*** ENTRIES SHOWN ***
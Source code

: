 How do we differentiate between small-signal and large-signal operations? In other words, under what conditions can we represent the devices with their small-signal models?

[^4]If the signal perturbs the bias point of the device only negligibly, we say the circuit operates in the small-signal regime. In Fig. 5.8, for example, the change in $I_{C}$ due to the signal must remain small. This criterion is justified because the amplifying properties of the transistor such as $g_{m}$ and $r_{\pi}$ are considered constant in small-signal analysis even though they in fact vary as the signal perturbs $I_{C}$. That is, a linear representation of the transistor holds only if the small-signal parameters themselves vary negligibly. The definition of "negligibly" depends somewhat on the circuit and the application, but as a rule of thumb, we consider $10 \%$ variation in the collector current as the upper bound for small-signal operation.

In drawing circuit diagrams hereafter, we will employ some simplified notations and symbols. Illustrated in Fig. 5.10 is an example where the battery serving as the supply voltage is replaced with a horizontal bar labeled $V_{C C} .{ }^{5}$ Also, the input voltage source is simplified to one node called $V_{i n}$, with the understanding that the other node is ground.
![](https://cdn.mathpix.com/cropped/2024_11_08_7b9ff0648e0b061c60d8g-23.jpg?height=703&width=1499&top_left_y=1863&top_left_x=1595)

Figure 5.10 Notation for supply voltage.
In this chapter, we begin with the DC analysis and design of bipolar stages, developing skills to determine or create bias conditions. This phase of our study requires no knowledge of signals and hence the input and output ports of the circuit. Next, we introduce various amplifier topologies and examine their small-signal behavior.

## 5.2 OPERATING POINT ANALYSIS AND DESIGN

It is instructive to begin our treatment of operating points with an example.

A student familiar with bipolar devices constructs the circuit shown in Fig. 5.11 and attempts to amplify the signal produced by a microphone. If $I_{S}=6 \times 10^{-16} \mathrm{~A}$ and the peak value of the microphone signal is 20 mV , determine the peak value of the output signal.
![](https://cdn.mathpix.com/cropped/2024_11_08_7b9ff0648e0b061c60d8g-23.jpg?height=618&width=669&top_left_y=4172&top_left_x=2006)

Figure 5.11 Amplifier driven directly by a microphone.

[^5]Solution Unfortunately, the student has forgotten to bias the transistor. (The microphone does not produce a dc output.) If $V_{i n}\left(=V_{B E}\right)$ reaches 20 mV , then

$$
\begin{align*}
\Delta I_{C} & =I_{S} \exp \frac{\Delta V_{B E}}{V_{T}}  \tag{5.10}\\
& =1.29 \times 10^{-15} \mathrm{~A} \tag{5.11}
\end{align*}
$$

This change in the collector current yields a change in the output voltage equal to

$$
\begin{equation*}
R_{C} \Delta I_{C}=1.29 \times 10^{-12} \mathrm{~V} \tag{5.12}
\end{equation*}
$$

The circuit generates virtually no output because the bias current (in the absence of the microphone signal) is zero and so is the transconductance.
*** End of ENTRIES SHOWN ***
▶ [EXERCISE INSTRUCTIONS] All lines from the beginning of the material above through the one with "Figure 5.10 Notation for supply voltage." need to be returned exactly; please return those and only those.

▶ [EXERCISE OUTPUT]
Source code

: How do we differentiate between small-signal and large-signal operations? In other words, under what conditions can we represent the devices with their small-signal models?

[^4]If the signal perturbs the bias point of the device only negligibly, we say the circuit operates in the small-signal regime. In Fig. 5.8, for example, the change in $I_{C}$ due to the signal must remain small. This criterion is justified because the amplifying properties of the transistor such as $g_{m}$ and $r_{\pi}$ are considered constant in small-signal analysis even though they in fact vary as the signal perturbs $I_{C}$. That is, a linear representation of the transistor holds only if the small-signal parameters themselves vary negligibly. The definition of "negligibly" depends somewhat on the circuit and the application, but as a rule of thumb, we consider $10 \%$ variation in the collector current as the upper bound for small-signal operation.

In drawing circuit diagrams hereafter, we will employ some simplified notations and symbols. Illustrated in Fig. 5.10 is an example where the battery serving as the supply voltage is replaced with a horizontal bar labeled $V_{C C} .{ }^{5}$ Also, the input voltage source is simplified to one node called $V_{i n}$, with the understanding that the other node is ground.
![](https://cdn.mathpix.com/cropped/2024_11_08_7b9ff0648e0b061c60d8g-23.jpg?height=703&width=1499&top_left_y=1863&top_left_x=1595)

Figure 5.10 Notation for supply voltage.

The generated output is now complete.